Crónica de Jorge C Ferreira
Jogatanas desta vida
Este tempo cinzento. Tempo de arrancar dentes. Tempo de sentir de novo as dores mais antigas. As costuras do corpo a cerzirem novos pontos. Uma cantiga muito antiga e a voz enrouquecida de um cantor de bares nocturnos. Manhãs tardias e tardes sombrias. Folhas de árvores despidas. Amores calados. Agonias, vómitos de espanto. Uma tosse profunda, que um comboio que passa cala. Esta linha que divide a terra. Esta terra desterrada.
Há um poema que nos encanta. A beleza, o encanto de saber o sabor das palavras. Uma áspera forma de dizer. A voz que arranha as ideias. As ideias que nascem no fim da noite e acordam connosco. Quantos quadros pintados em noites sombrias? Quantas manhãs acordadas no fio de uma navalha? A barba por fazer. O cabelo a crescer. Sobra tempo às manhãs que comem as noites. Quantas dentadas me prometeste? A quantas promessas faltaste? Beleza, dor e desencanto. Tranças de cabelos de uma vida. Carrapitos, ganchos e travessas. Coisas de um tempo antigo. Os olhos inchados pelo choro da saudade. A poesia que viaja connosco e que em nós navega.

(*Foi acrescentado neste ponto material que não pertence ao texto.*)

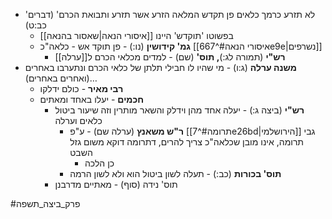 * 'לא תזרע כרמך כלאים פן תקדש המלאה הזרע אשר תזרע ותבואת הכרם' (דברים כב:ט)
	* בפשוטו 'תוקדש' היינו [[איסורי הנאה|שאסור בהנאה]]
	* **גמ' קידושין** (נו:) - פן תוקד אש - כלאה"כ [[איסורי הנאה#^667e9e|נשרפים]]
		* **רש"י** (תמורה לג:)**, תוס'** (שם) - למדים מכלאי הכרם ל[[ערלה]]
* **משנה ערלה** (ג:ו) - מי שהיו לו חבילי תלתן של כלאי הכרם ונתערבו באחרים (ואחרים באחרים)…
	* **רבי מאיר** - כולם ידלקו
	* **חכמים** - יעלו באחד ומאתים
		* **רש"י** (ביצה ג:) - יעלה אחד מהן וידלק והשאר מותרין וזה שיעור ביטול כלאים וערלה
			* **ר"ש משאנץ** (ערלה שם) - ע"פ [[תרומה#^7e26bd|הירושלמי]] גבי תרומה, אינו מובן שכלאה"כ צריך להרים, דתרומה דוקא משום גזל השבט
				* כן הלכה
			* **תוס' בכורות** (כב:) - תעלה לשון ביטול הוא ולא לשון הרמה
		* תוס' נידה (סוף) - מאתיים מדרבנן

#פרק_ביצה_תשפה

O mar encrespado. Ondas que sobem corpos e barcos afundados. As montanhas que nascem do fundo do mar. Agulhas de pedra. Pedras incendiadas. Uma ilha que aparece, um barco que encalha, pessoas que andam à deriva num susto que não passa. Quantas ilhas nos encantam entre um mar esmeralda. São acasos que acontecem. Prendas oferecidas por uma natureza sábia. Tenho uma amiga que conseguia estar dias inteiros no Faial, sentada num banco a olhar o Pico, e conseguia ver fadas a dançar naquele anel de nuvens que abraça o Pico. E que ninguém a desminta. Conta os avistamentos em poemas que nos deslumbram. Tempos de descoberta. Tempos de lembrar sonhos antigos. E de sentir o corpo a vibrar numa alegria inquieta.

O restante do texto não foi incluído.